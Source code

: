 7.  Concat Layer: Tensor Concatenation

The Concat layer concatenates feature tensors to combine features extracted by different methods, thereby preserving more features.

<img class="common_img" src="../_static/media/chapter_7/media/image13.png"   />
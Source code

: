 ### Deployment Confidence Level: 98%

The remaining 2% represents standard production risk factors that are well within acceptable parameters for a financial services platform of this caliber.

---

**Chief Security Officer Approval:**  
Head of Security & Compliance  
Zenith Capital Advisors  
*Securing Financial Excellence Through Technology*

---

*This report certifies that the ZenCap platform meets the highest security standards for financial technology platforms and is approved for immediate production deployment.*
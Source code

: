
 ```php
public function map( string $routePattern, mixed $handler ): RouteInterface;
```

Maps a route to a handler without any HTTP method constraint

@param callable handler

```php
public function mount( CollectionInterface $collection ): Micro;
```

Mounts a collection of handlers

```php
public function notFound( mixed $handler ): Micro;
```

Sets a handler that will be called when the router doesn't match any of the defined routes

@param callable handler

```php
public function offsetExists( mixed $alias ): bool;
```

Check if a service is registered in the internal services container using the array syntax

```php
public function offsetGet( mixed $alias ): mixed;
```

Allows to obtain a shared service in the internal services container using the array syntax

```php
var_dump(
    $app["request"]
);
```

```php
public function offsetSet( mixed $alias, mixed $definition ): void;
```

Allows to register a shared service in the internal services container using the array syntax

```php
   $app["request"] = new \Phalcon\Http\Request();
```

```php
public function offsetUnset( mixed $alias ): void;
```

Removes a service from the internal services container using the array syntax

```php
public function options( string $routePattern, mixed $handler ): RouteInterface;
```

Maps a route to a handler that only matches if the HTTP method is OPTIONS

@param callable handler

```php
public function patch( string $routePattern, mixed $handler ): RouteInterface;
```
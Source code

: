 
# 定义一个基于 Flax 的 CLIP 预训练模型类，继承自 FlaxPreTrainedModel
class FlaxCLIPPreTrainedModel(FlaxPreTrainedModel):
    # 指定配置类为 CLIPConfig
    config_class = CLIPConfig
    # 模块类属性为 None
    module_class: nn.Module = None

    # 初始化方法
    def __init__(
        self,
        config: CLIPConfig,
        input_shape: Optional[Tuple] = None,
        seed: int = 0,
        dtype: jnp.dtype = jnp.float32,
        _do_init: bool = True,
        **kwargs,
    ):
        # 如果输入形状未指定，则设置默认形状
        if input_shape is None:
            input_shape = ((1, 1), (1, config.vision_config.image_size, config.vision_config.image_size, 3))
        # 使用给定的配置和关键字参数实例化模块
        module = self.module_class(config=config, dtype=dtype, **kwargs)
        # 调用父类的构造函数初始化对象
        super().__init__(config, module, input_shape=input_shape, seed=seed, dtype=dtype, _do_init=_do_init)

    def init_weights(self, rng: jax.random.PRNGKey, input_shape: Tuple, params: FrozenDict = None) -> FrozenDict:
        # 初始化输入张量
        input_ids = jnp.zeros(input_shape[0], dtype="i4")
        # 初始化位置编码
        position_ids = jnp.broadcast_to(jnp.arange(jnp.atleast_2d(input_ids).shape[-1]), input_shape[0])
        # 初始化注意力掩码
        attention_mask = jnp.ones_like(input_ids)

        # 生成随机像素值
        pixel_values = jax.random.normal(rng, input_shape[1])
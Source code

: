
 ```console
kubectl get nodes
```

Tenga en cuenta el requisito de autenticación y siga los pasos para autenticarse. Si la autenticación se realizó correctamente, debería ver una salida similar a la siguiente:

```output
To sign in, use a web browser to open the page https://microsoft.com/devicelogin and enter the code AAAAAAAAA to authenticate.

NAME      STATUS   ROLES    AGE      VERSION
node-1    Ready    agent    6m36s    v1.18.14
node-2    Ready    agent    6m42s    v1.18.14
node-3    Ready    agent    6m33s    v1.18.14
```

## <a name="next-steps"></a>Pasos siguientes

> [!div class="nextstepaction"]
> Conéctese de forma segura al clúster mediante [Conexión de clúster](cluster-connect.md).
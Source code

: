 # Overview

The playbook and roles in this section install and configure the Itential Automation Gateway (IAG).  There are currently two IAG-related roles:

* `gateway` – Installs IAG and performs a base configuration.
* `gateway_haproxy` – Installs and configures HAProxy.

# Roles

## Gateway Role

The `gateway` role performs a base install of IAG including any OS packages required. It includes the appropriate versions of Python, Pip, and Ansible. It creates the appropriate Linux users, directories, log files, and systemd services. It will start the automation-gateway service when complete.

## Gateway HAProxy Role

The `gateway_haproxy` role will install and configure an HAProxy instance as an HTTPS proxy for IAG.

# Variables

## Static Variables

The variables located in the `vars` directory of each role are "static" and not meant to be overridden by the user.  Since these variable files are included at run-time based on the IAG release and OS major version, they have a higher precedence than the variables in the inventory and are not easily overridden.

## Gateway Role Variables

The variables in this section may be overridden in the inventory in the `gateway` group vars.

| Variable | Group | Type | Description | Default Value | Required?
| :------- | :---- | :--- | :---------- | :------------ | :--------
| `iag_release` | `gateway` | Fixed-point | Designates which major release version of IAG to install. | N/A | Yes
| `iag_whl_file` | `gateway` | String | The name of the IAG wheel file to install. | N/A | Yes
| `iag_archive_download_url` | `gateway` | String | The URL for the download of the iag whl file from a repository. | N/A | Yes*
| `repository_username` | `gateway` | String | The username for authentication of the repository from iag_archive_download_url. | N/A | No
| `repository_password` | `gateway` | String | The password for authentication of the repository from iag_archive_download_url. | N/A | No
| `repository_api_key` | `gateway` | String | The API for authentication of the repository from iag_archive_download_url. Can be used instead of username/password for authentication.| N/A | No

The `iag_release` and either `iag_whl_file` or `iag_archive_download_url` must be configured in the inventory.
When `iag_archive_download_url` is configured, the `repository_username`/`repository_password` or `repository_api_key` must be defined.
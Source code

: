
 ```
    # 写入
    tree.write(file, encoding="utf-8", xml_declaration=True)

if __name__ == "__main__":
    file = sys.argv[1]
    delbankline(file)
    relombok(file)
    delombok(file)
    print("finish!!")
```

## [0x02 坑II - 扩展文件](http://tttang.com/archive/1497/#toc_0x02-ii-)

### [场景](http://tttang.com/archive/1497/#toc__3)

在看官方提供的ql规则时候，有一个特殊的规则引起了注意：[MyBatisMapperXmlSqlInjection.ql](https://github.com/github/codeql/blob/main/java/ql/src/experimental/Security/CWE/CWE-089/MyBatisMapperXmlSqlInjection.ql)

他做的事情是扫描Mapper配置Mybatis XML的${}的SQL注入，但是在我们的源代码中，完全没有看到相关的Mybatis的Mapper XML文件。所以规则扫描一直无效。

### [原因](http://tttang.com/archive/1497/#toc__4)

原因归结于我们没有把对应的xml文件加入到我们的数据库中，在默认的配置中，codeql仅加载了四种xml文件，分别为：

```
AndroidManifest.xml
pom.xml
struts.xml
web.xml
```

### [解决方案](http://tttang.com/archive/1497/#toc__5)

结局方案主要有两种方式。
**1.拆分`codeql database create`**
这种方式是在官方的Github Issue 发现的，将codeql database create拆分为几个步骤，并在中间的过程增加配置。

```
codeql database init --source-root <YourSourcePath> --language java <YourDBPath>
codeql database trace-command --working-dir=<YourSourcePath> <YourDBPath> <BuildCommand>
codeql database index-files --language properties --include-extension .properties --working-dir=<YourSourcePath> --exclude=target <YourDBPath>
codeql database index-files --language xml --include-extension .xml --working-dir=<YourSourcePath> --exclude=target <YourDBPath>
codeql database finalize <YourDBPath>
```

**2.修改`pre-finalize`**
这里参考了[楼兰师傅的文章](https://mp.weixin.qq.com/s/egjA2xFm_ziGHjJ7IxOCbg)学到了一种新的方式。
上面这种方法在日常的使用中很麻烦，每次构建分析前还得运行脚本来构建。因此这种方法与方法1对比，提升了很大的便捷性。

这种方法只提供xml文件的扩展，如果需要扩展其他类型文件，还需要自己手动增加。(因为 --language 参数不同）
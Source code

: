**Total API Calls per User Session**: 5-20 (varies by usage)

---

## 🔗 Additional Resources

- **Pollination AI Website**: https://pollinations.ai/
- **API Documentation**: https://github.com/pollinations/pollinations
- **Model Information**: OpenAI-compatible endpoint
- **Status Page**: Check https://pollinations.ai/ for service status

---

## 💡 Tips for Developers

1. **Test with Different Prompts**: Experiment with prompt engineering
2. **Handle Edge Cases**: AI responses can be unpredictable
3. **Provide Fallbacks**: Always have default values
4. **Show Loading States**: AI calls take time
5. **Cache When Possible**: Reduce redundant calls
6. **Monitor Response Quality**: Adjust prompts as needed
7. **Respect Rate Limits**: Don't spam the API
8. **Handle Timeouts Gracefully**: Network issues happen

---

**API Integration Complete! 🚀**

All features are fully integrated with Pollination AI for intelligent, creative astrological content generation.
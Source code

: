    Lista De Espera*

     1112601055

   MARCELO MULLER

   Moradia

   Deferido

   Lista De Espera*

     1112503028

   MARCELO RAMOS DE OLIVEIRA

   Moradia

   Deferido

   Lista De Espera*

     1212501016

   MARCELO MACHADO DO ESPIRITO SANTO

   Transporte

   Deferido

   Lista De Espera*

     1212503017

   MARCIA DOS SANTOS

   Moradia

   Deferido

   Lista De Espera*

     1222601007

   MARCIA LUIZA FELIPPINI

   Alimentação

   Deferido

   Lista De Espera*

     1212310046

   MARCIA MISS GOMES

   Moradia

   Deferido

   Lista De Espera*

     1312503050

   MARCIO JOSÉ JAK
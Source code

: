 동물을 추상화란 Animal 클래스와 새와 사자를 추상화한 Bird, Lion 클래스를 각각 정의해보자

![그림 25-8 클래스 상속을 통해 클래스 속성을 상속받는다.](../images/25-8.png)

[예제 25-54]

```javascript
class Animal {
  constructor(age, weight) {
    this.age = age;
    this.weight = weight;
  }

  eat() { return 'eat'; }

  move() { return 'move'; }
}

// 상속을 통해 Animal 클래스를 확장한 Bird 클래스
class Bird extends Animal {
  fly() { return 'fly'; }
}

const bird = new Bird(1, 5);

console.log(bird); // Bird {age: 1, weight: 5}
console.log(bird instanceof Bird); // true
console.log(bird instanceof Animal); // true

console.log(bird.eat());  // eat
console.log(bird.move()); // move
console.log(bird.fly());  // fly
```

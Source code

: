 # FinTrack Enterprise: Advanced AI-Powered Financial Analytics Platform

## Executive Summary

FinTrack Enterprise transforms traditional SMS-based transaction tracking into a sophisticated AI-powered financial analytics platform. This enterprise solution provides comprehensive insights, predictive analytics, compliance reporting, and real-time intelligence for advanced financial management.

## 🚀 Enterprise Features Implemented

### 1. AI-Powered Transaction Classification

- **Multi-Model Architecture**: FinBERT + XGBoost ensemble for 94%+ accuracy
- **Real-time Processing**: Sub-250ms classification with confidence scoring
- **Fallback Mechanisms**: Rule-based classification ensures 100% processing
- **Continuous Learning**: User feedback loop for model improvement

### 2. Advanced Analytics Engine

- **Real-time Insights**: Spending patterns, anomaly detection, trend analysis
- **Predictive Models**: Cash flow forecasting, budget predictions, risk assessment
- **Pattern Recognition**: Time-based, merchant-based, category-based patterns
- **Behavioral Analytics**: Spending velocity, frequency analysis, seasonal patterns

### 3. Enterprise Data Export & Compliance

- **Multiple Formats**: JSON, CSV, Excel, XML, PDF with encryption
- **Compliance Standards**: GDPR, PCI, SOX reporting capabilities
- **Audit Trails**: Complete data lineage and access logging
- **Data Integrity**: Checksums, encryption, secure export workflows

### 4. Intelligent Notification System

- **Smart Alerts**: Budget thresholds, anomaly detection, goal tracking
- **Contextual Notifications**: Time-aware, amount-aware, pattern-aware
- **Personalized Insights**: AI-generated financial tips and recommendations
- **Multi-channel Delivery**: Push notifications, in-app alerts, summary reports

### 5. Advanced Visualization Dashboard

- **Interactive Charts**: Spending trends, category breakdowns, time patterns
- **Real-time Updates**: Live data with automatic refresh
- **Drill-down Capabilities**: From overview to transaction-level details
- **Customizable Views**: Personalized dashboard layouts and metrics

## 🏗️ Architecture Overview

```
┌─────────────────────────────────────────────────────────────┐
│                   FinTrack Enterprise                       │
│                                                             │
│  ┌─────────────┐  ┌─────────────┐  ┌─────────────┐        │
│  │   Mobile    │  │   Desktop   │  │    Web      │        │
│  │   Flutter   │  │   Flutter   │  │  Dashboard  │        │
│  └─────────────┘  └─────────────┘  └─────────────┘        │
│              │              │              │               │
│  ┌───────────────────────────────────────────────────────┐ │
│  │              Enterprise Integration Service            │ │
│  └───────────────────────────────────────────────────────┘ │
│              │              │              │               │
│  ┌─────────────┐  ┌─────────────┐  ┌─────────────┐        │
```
---------------
### Goal of the exercise
A single number is the whole answer: the number of lines in the entries that include "performs".

### Exercise result
2